((

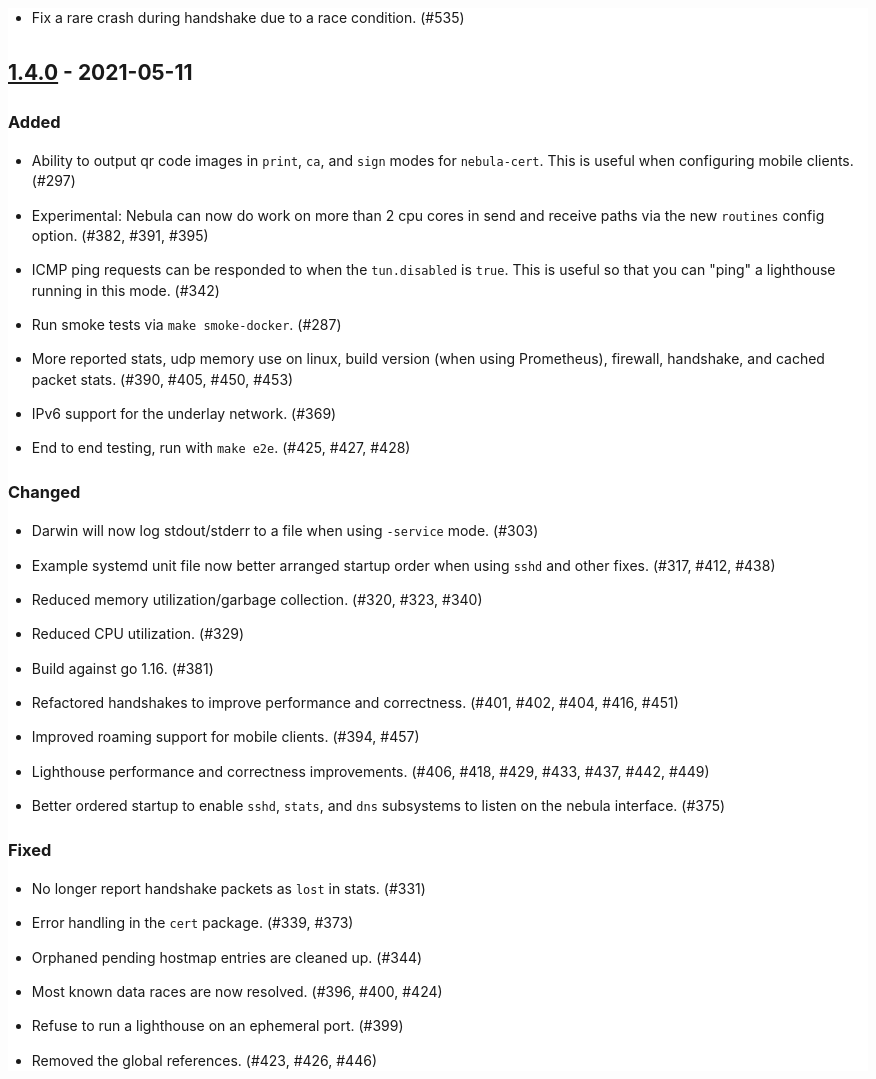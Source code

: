 - Fix a rare crash during handshake due to a race condition. (#535)

## [1.4.0] - 2021-05-11

### Added

- Ability to output qr code images in `print`, `ca`, and `sign` modes for `nebula-cert`.
  This is useful when configuring mobile clients. (#297)

- Experimental: Nebula can now do work on more than 2 cpu cores in send and receive paths via
  the new `routines` config option. (#382, #391, #395)

- ICMP ping requests can be responded to when the `tun.disabled` is `true`.
  This is useful so that you can "ping" a lighthouse running in this mode. (#342)

- Run smoke tests via `make smoke-docker`. (#287)

- More reported stats, udp memory use on linux, build version (when using Prometheus), firewall,
  handshake, and cached packet stats. (#390, #405, #450, #453)

- IPv6 support for the underlay network. (#369)

- End to end testing, run with `make e2e`. (#425, #427, #428)

### Changed

- Darwin will now log stdout/stderr to a file when using `-service` mode. (#303)

- Example systemd unit file now better arranged startup order when using `sshd`
  and other fixes. (#317, #412, #438)

- Reduced memory utilization/garbage collection. (#320, #323, #340)

- Reduced CPU utilization. (#329)

- Build against go 1.16. (#381)

- Refactored handshakes to improve performance and correctness. (#401, #402, #404, #416, #451)

- Improved roaming support for mobile clients. (#394, #457)

- Lighthouse performance and correctness improvements. (#406, #418, #429, #433, #437, #442, #449)

- Better ordered startup to enable `sshd`, `stats`, and `dns` subsystems to listen on
  the nebula interface. (#375)

### Fixed

- No longer report handshake packets as `lost` in stats. (#331)

- Error handling in the `cert` package. (#339, #373)

- Orphaned pending hostmap entries are cleaned up. (#344)

- Most known data races are now resolved. (#396, #400, #424)

- Refuse to run a lighthouse on an ephemeral port. (#399)

- Removed the global references. (#423, #426, #446)


[Unreleased]: https://github.com/slackhq/nebula/compare/v1.9.4...HEAD
[1.9.4]: https://github.com/slackhq/nebula/releases/tag/v1.9.4
[1.9.3]: https://github.com/slackhq/nebula/releases/tag/v1.9.3
[1.9.2]: https://github.com/slackhq/nebula/releases/tag/v1.9.2
[1.9.1]: https://github.com/slackhq/nebula/releases/tag/v1.9.1
[1.9.0]: https://github.com/slackhq/nebula/releases/tag/v1.9.0
[1.8.2]: https://github.com/slackhq/nebula/releases/tag/v1.8.2
[1.8.1]: https://github.com/slackhq/nebula/releases/tag/v1.8.1
[1.8.0]: https://github.com/slackhq/nebula/releases/tag/v1.8.0
[1.7.2]: https://github.com/slackhq/nebula/releases/tag/v1.7.2
[1.7.1]: https://github.com/slackhq/nebula/releases/tag/v1.7.1
[1.7.0]: https://github.com/slackhq/nebula/releases/tag/v1.7.0
[1.6.1]: https://github.com/slackhq/nebula/releases/tag/v1.6.1
[1.6.0]: https://github.com/slackhq/nebula/releases/tag/v1.6.0
[1.5.2]: https://github.com/slackhq/nebula/releases/tag/v1.5.2
[1.5.0]: https://github.com/slackhq/nebula/releases/tag/v1.5.0
[1.4.0]: https://github.com/slackhq/nebula/releases/tag/v1.4.0
[1.3.0]: https://github.com/slackhq/nebula/releases/tag/v1.3.0
[1.2.0]: https://github.com/slackhq/nebula/releases/tag/v1.2.0
[1.1.0]: https://github.com/slackhq/nebula/releases/tag/v1.1.0
[1.0.0]: https://github.com/slackhq/nebula/releases/tag/v1.0.0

))

Problem requirements:
What you give back must match the material above exactly, minus its pictures.

Task answer:
Source code

: - Fix a rare crash during handshake due to a race condition. (#535)

## [1.4.0] - 2021-05-11

### Added

- Ability to output qr code images in `print`, `ca`, and `sign` modes for `nebula-cert`.
  This is useful when configuring mobile clients. (#297)

- Experimental: Nebula can now do work on more than 2 cpu cores in send and receive paths via
  the new `routines` config option. (#382, #391, #395)

- ICMP ping requests can be responded to when the `tun.disabled` is `true`.
  This is useful so that you can "ping" a lighthouse running in this mode. (#342)

- Run smoke tests via `make smoke-docker`. (#287)

- More reported stats, udp memory use on linux, build version (when using Prometheus), firewall,
  handshake, and cached packet stats. (#390, #405, #450, #453)

- IPv6 support for the underlay network. (#369)

- End to end testing, run with `make e2e`. (#425, #427, #428)

### Changed

- Darwin will now log stdout/stderr to a file when using `-service` mode. (#303)

- Example systemd unit file now better arranged startup order when using `sshd`
  and other fixes. (#317, #412, #438)

- Reduced memory utilization/garbage collection. (#320, #323, #340)

- Reduced CPU utilization. (#329)

- Build against go 1.16. (#381)

- Refactored handshakes to improve performance and correctness. (#401, #402, #404, #416, #451)

- Improved roaming support for mobile clients. (#394, #457)

- Lighthouse performance and correctness improvements. (#406, #418, #429, #433, #437, #442, #449)

- Better ordered startup to enable `sshd`, `stats`, and `dns` subsystems to listen on
  the nebula interface. (#375)

### Fixed

- No longer report handshake packets as `lost` in stats. (#331)

- Error handling in the `cert` package. (#339, #373)

- Orphaned pending hostmap entries are cleaned up. (#344)

- Most known data races are now resolved. (#396, #400, #424)

- Refuse to run a lighthouse on an ephemeral port. (#399)

- Removed the global references. (#423, #426, #446)


[Unreleased]: https://github.com/slackhq/nebula/compare/v1.9.4...HEAD
[1.9.4]: https://github.com/slackhq/nebula/releases/tag/v1.9.4
[1.9.3]: https://github.com/slackhq/nebula/releases/tag/v1.9.3
[1.9.2]: https://github.com/slackhq/nebula/releases/tag/v1.9.2
[1.9.1]: https://github.com/slackhq/nebula/releases/tag/v1.9.1
[1.9.0]: https://github.com/slackhq/nebula/releases/tag/v1.9.0
[1.8.2]: https://github.com/slackhq/nebula/releases/tag/v1.8.2
[1.8.1]: https://github.com/slackhq/nebula/releases/tag/v1.8.1
[1.8.0]: https://github.com/slackhq/nebula/releases/tag/v1.8.0
[1.7.2]: https://github.com/slackhq/nebula/releases/tag/v1.7.2
[1.7.1]: https://github.com/slackhq/nebula/releases/tag/v1.7.1
[1.7.0]: https://github.com/slackhq/nebula/releases/tag/v1.7.0
[1.6.1]: https://github.com/slackhq/nebula/releases/tag/v1.6.1
[1.6.0]: https://github.com/slackhq/nebula/releases/tag/v1.6.0
[1.5.2]: https://github.com/slackhq/nebula/releases/tag/v1.5.2
[1.5.0]: https://github.com/slackhq/nebula/releases/tag/v1.5.0
[1.4.0]: https://github.com/slackhq/nebula/releases/tag/v1.4.0
[1.3.0]: https://github.com/slackhq/nebula/releases/tag/v1.3.0
[1.2.0]: https://github.com/slackhq/nebula/releases/tag/v1.2.0
[1.1.0]: https://github.com/slackhq/nebula/releases/tag/v1.1.0
[1.0.0]: https://github.com/slackhq/nebula/releases/tag/v1.0.0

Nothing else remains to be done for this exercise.